1. In this retrospective cohort study, emergency departments (EDs) in the United States with high levels of ED pediatric readiness were associated with lower short-term and long-term mortality among a heterogenous group of hospitalized children receiving emergency care.
Evidence Rating Level: 2 (Good)
There are more than 30 million ED visits by children each year in the United States, and more than 97% of emergency departments caring for children are nonchildren’s hospitals, accounting for approximately 83% of pediatric ED visits. The National Pediatric Readiness Project (NPRP) was created as a national quality improvement initiative to improve the quality and consistency of pediatric care in EDs in the United States. High levels of ED pediatric readiness are associated with lower mortality among children with critical illness. Previous research has found an association between high ED pediatric readiness and survival to 1 year in trauma centers but not in other pediatric populations. This retrospective cohort study aims to evaluate the association between ED pediatric readiness and in-hospital and 1-year mortality among injured and medically ill patients receiving emergency care in the United States.

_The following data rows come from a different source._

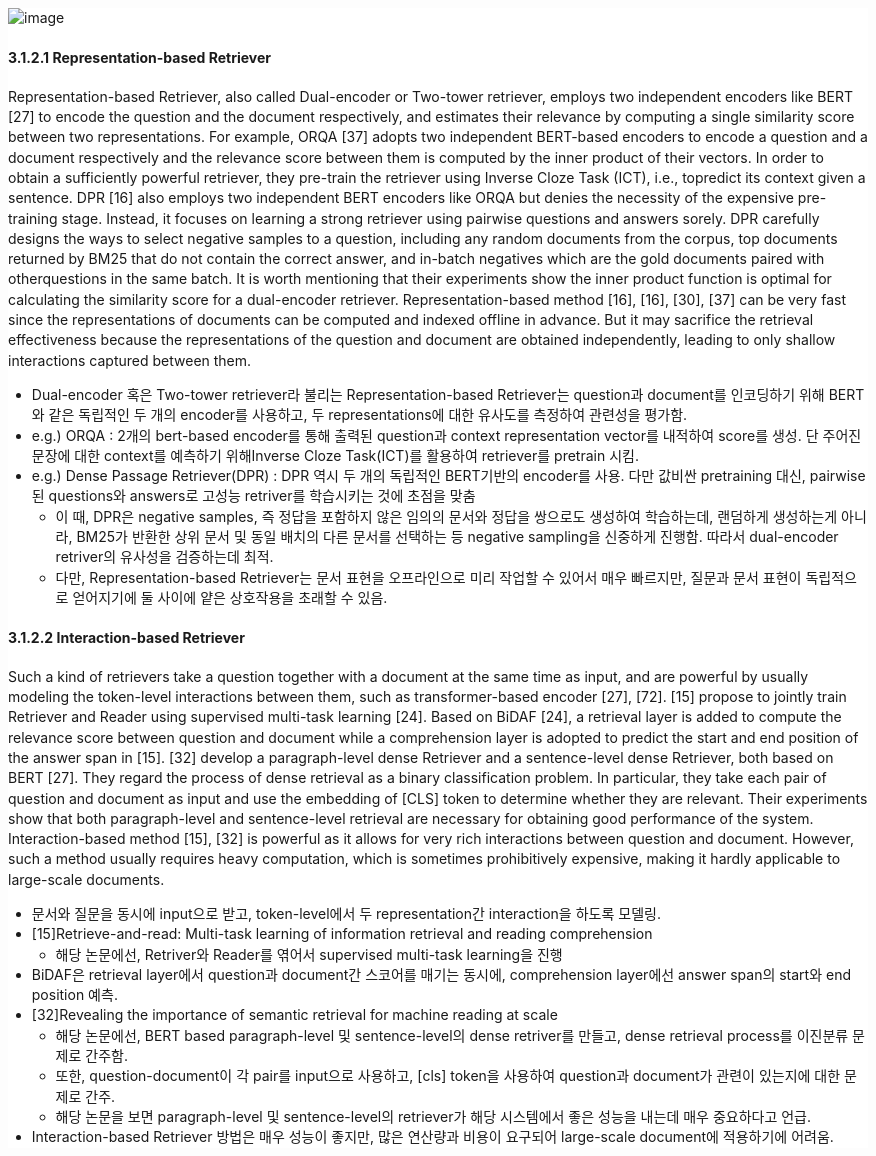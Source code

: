 ![image](https://user-images.githubusercontent.com/74341192/139788528-8e775f4a-40f8-46d0-bbc6-3c04642d7599.png)

#### 3.1.2.1 Representation-based Retriever
Representation-based Retriever, also called Dual-encoder or Two-tower retriever, employs two independent encoders like BERT [27] to encode the question and the document respectively, and estimates their  relevance  by  computing  a  single  similarity  score  between two representations. For example, ORQA [37] adopts two  independent  BERT-based  encoders  to  encode  a  question  and  a  document  respectively  and  the  relevance  score between them is computed by the inner product of their vectors. In order to obtain a sufficiently powerful retriever, they pre-train the retriever using Inverse Cloze Task (ICT), i.e., topredict its context given a sentence. DPR [16] also employs two  independent  BERT  encoders  like  ORQA  but  denies the necessity of the expensive pre-training stage. Instead, it focuses on learning a strong retriever using pairwise questions and answers sorely. DPR carefully designs the ways to select negative samples to a question, including any random documents  from  the  corpus,  top  documents  returned  by BM25 that do not contain the correct answer, and in-batch negatives which are the gold documents paired with otherquestions in the same batch. It is worth mentioning that their experiments show the inner product function is optimal for calculating the similarity score for a dual-encoder retriever. Representation-based  method  [16],  [16],  [30],  [37]  can  be very fast since the representations of documents can be computed and indexed offline in advance. But it may sacrifice the retrieval effectiveness because the representations of the question and document are obtained independently, leading to only shallow interactions captured between them.

- Dual-encoder 혹은 Two-tower retriever라 불리는 Representation-based Retriever는 question과 document를 인코딩하기 위해 BERT와 같은 독립적인 두 개의 encoder를 사용하고, 두 representations에 대한 유사도를 측정하여 관련성을 평가함.
- e.g.) ORQA : 2개의 bert-based encoder를 통해 출력된 question과 context representation vector를 내적하여 score를 생성. 단 주어진 문장에 대한 context를 예측하기 위해Inverse Cloze Task(ICT)를 활용하여 retriever를 pretrain 시킴.
- e.g.) Dense Passage Retriever(DPR) : DPR 역시 두 개의 독립적인 BERT기반의 encoder를 사용. 다만 값비싼 pretraining 대신, pairwise된 questions와 answers로 고성능 retriver를 학습시키는 것에 초점을 맞춤
  -  이 때, DPR은 negative samples, 즉 정답을 포함하지 않은 임의의 문서와 정답을 쌍으로도 생성하여 학습하는데, 랜덤하게 생성하는게 아니라, BM25가 반환한 상위 문서 및 동일 배치의 다른 문서를 선택하는 등 negative sampling을 신중하게 진행함. 따라서 dual-encoder retriver의 유사성을 검증하는데 최적.
  -  다만, Representation-based Retriever는 문서 표현을 오프라인으로 미리 작업할 수 있어서 매우 빠르지만, 질문과 문서 표현이 독립적으로 얻어지기에 둘 사이에 얕은 상호작용을 초래할 수 있음.

#### 3.1.2.2 Interaction-based Retriever
Such  a  kind  of  retrievers take a question together with a document at the same time as input, and are powerful by usually modeling the token-level interactions between them, such as transformer-based encoder  [27],  [72].  [15]  propose  to  jointly  train Retriever and Reader using supervised multi-task learning [24]. Based on  BiDAF  [24],  a  retrieval  layer  is  added  to  compute  the relevance  score  between  question  and  document  while  a comprehension  layer  is  adopted  to  predict  the  start  and end  position  of  the  answer  span  in  [15].  [32]  develop  a paragraph-level dense Retriever and a sentence-level dense Retriever, both based on BERT [27]. They regard the process of  dense  retrieval  as  a  binary  classification  problem.  In particular, they take each pair of question and document as input and use the embedding of [CLS] token to determine whether they are relevant. Their experiments show that both paragraph-level  and  sentence-level  retrieval  are  necessary for obtaining good performance of the system. Interaction-based  method  [15],  [32]  is  powerful  as  it  allows  for  very rich interactions between question and document. However, such a method usually requires heavy computation, which is sometimes prohibitively expensive, making it hardly applicable to large-scale documents.
- 문서와 질문을 동시에 input으로 받고, token-level에서 두 representation간 interaction을 하도록 모델링.
- [15]Retrieve-and-read: Multi-task learning of information retrieval and reading comprehension
  - 해당 논문에선, Retriver와 Reader를 엮어서 supervised multi-task learning을 진행
- BiDAF은 retrieval layer에서 question과 document간 스코어를 매기는 동시에, comprehension layer에선 answer span의 start와 end position 예측.
- [32]Revealing the importance of semantic retrieval for machine reading at scale
  - 해당 논문에선, BERT based paragraph-level 및 sentence-level의 dense retriver를 만들고, dense retrieval process를 이진분류 문제로 간주함.
  - 또한, question-document이 각 pair를 input으로 사용하고, [cls] token을 사용하여 question과 document가 관련이 있는지에 대한 문제로 간주.
  - 해당 논문을 보면 paragraph-level 및 sentence-level의  retriever가 해당 시스템에서 좋은 성능을 내는데 매우 중요하다고 언급.
- Interaction-based Retriever 방법은 매우 성능이 좋지만, 많은 연산량과 비용이 요구되어 large-scale document에 적용하기에 어려움.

Included were pediatric patients receiving emergency care in 983 Eds from January 1, 2012, to December 31, 2017. The primary outcome studied was in-hospital mortality including deaths in the ED. Overall, 796937 pediatric patients were hospitalized and met the inclusion criteria within the previously stated time. With respect to the primary outcome, the adjusted odds of dying in the hospital were 60% lower among children cared for in high-readiness EDs in the injury cohort (wPRS quartile 4 vs 1, adjusted odds ratio [aOR], 0.40; 95% CI, 0.26-0.60) and 76% lower in the medical cohort (aOR, 0.24; 95% CI, 0.17-0.34). The benefit of care in high pediatric readiness EDs was evident across all age groups. Even after accounting for ED structure, pediatric volume, ED admission volume, hospital type, and trauma level, the association between high pediatric readiness EDs and lower mortality remained. Overall, the findings of this cohort study suggest that a high level of ED pediatric readiness was associated with lower short-term and long-term mortality among a heterogenous group of hospitalized children receiving emergency care, A limitation of the study is the inclusion of only 11 states and the exclusion of low-volume EDs, which may have affected the findings. This study shows evidence of the consequences of low ED pediatric readiness and is an important step toward improving ED pediatric readiness across the United States.